Extracted information
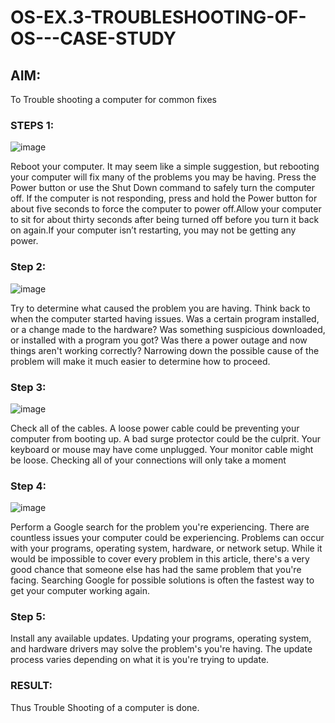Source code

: # OS-EX.3-TROUBLESHOOTING-OF-OS---CASE-STUDY

## AIM:

To Trouble shooting a computer for common fixes

### STEPS 1:

![image](https://github.com/karthikeyan-R16/OS-EX.3-TROUBLESHOOTING-OF-OS---CASE-STUDY/assets/119421232/4d296a21-84e1-42bb-87ac-3effbdd67004)

Reboot your computer. It may seem like a simple suggestion, but rebooting your computer will fix many of the problems you may be having. Press the Power button or use the Shut Down command to safely turn the computer off. If the computer is not responding, press and hold the Power button for about five seconds to force the computer to power off.Allow your computer to sit for about thirty seconds after being turned off before you turn it back on again.If your computer isn’t restarting, you may not be getting any power.

### Step 2:

![image](https://github.com/karthikeyan-R16/OS-EX.3-TROUBLESHOOTING-OF-OS---CASE-STUDY/assets/119421232/ab53a60f-544e-4d22-ab32-455048fc4df4)


Try to determine what caused the problem you are having. Think back to when the computer started having issues. Was a certain program installed, or a change made to the hardware? Was something suspicious downloaded, or installed with a program you got? Was there a power outage and now things aren't working correctly? Narrowing down the possible cause of the problem will make it much easier to determine how to proceed.

### Step 3:

![image](https://github.com/karthikeyan-R16/OS-EX.3-TROUBLESHOOTING-OF-OS---CASE-STUDY/assets/119421232/a26b5345-4cde-44ca-bd24-b5945e32b005)

Check all of the cables. A loose power cable could be preventing your computer from booting up. A bad surge protector could be the culprit. Your keyboard or mouse may have come unplugged. Your monitor cable might be loose. Checking all of your connections will only take a moment

### Step 4:

![image](https://github.com/karthikeyan-R16/OS-EX.3-TROUBLESHOOTING-OF-OS---CASE-STUDY/assets/119421232/e9b0326f-19a6-4438-8efa-f3dff8e47da8)


Perform a Google search for the problem you're experiencing. There are countless issues your computer could be experiencing. Problems can occur with your programs, operating system, hardware, or network setup. While it would be impossible to cover every problem in this article, there's a very good chance that someone else has had the same problem that you're facing. Searching Google for possible solutions is often the fastest way to get your computer working again.

### Step 5:
Install any available updates. Updating your programs, operating system, and hardware drivers may solve the problem's you're having. The update process varies depending on what it is you're trying to update.

### RESULT:

Thus Trouble Shooting of a computer is done.
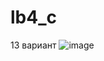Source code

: # lb4_c
13 вариант 
![image](https://github.com/JollyJestes/lb4_c/assets/93829971/58da58d9-7cb8-4d2d-99a4-01332bfeec27)
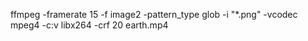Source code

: ffmpeg -framerate 15 -f image2 -pattern_type glob -i "*.png" -vcodec mpeg4 -c:v libx264 -crf 20 earth.mp4
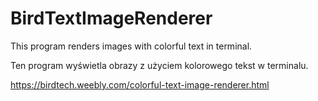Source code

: # BirdTextImageRenderer
This program renders images with colorful text in terminal. 

Ten program wyświetla obrazy z użyciem kolorowego tekst w terminalu.

https://birdtech.weebly.com/colorful-text-image-renderer.html
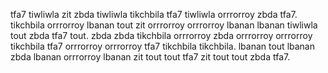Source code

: tfa7 tiwliwla zit zbda tiwliwla tikchbila tfa7 tiwliwla orrrorroy zbda tfa7. tikchbila orrrorroy lbanan tout zit orrrorroy orrrorroy lbanan lbanan tiwliwla tout zbda tfa7 tout. zbda zbda tikchbila orrrorroy zbda orrrorroy orrrorroy tikchbila tfa7 orrrorroy orrrorroy tfa7 tikchbila tikchbila. lbanan tout lbanan zbda lbanan orrrorroy lbanan zit tout tout tfa7 zit tout tout zbda tfa7.
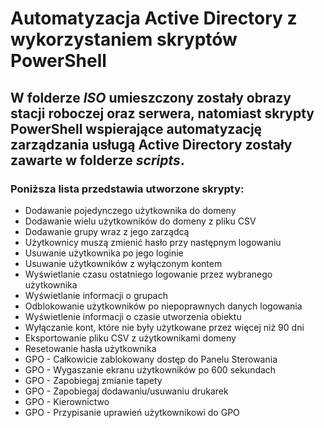 # Automatyzacja Active Directory z wykorzystaniem skryptów PowerShell
<h2>W folderze <i>ISO</i> umieszczony zostały obrazy stacji roboczej oraz serwera, natomiast
skrypty PowerShell wspierające automatyzację zarządzania usługą Active Directory zostały zawarte w folderze <i>scripts</i>.</h2>
<h3>Poniższa lista przedstawia utworzone skrypty:</h3>
<ul>
  <li>Dodawanie pojedynczego użytkownika do domeny</li>
  <li>Dodawanie wielu użytkowników do domeny z pliku CSV</li>
  <li>Dodawanie grupy wraz z jego zarządcą</li>
  <li>Użytkownicy muszą zmienić hasło przy następnym logowaniu</li>
  <li>Usuwanie użytkownika po jego loginie</li>
  <li>Usuwanie użytkowników z wyłączonym kontem</li>
  <li>Wyświetlanie czasu ostatniego logowanie przez wybranego użytkownika</li>
  <li>Wyświetlanie informacji o grupach</li>
  <li>Odblokowanie użytkowników po niepoprawnych danych logowania</li>
  <li>Wyświetlenie informacji o czasie utworzenia obiektu</li>
  <li>Wyłączanie kont, które nie były użytkowane przez więcej niż 90 dni</li>
  <li>Eksportowanie pliku CSV z użytkownikami domeny</li>
  <li>Resetowanie hasła użytkownika</li>
  <li>GPO - Całkowicie zablokowany dostęp do Panelu Sterowania</li>
  <li>GPO - Wygaszanie ekranu użytkowników po 600 sekundach</li>
  <li>GPO - Zapobiegaj zmianie tapety</li>
  <li>GPO - Zapobiegaj dodawaniu/usuwaniu drukarek</li>
  <li>GPO - Kierownictwo</li>
  <li>GPO - Przypisanie uprawień użytkownikowi do GPO</li>
</ul>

What the task requires
State how many lines of the listing above include the word "przez". Give nothing but the number.

Task answer
2